Supplied data:

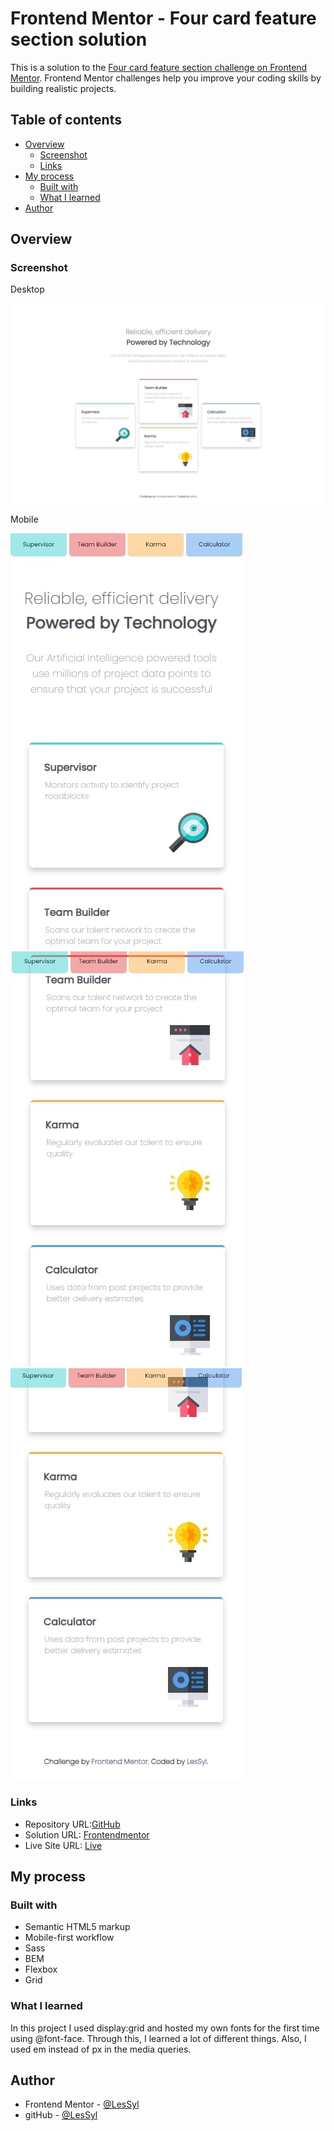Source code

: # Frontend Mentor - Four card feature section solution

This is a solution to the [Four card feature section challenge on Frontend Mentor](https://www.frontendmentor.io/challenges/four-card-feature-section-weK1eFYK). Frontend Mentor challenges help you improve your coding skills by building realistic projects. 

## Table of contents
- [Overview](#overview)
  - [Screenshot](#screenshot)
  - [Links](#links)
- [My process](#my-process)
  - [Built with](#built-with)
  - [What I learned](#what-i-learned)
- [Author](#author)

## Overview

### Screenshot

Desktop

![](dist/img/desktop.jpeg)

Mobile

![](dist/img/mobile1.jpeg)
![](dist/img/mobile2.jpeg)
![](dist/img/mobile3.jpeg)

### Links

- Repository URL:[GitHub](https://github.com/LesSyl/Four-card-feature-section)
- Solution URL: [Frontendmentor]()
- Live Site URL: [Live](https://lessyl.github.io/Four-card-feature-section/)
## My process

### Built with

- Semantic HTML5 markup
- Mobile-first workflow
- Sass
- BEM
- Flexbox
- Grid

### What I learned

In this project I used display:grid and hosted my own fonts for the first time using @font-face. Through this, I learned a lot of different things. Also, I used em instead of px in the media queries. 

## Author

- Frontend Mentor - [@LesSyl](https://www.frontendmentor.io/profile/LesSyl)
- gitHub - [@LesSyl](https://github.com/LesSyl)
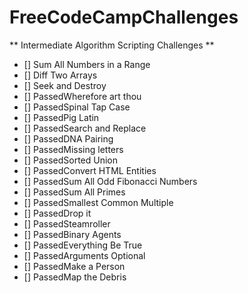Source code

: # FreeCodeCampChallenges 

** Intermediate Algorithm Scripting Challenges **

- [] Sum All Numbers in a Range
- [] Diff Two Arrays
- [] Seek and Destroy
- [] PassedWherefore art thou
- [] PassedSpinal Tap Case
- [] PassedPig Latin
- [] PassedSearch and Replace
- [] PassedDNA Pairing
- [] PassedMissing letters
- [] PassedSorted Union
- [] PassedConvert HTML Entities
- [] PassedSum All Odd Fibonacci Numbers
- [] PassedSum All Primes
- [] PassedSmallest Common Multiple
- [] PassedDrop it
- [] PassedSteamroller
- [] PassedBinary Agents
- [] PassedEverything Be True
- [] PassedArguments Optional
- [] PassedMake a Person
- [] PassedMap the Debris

Problem statement: All the material above should be written out exactly, with images omitted.

Finished exercise:
Source code

: # Frontend Mentor - Four card feature section solution

This is a solution to the [Four card feature section challenge on Frontend Mentor](https://www.frontendmentor.io/challenges/four-card-feature-section-weK1eFYK). Frontend Mentor challenges help you improve your coding skills by building realistic projects. 

## Table of contents
- [Overview](#overview)
  - [Screenshot](#screenshot)
  - [Links](#links)
- [My process](#my-process)
  - [Built with](#built-with)
  - [What I learned](#what-i-learned)
- [Author](#author)

## Overview

### Screenshot

Desktop

![](dist/img/desktop.jpeg)

Mobile

![](dist/img/mobile1.jpeg)
![](dist/img/mobile2.jpeg)
![](dist/img/mobile3.jpeg)

### Links

- Repository URL:[GitHub](https://github.com/LesSyl/Four-card-feature-section)
- Solution URL: [Frontendmentor]()
- Live Site URL: [Live](https://lessyl.github.io/Four-card-feature-section/)
## My process

### Built with

- Semantic HTML5 markup
- Mobile-first workflow
- Sass
- BEM
- Flexbox
- Grid

### What I learned

In this project I used display:grid and hosted my own fonts for the first time using @font-face. Through this, I learned a lot of different things. Also, I used em instead of px in the media queries. 

## Author

- Frontend Mentor - [@LesSyl](https://www.frontendmentor.io/profile/LesSyl)
- gitHub - [@LesSyl](https://github.com/LesSyl)
Source code

: # FreeCodeCampChallenges 

** Intermediate Algorithm Scripting Challenges **

- [] Sum All Numbers in a Range
- [] Diff Two Arrays
- [] Seek and Destroy
- [] PassedWherefore art thou
- [] PassedSpinal Tap Case
- [] PassedPig Latin
- [] PassedSearch and Replace
- [] PassedDNA Pairing
- [] PassedMissing letters
- [] PassedSorted Union
- [] PassedConvert HTML Entities
- [] PassedSum All Odd Fibonacci Numbers
- [] PassedSum All Primes
- [] PassedSmallest Common Multiple
- [] PassedDrop it
- [] PassedSteamroller
- [] PassedBinary Agents
- [] PassedEverything Be True
- [] PassedArguments Optional
- [] PassedMake a Person
- [] PassedMap the Debris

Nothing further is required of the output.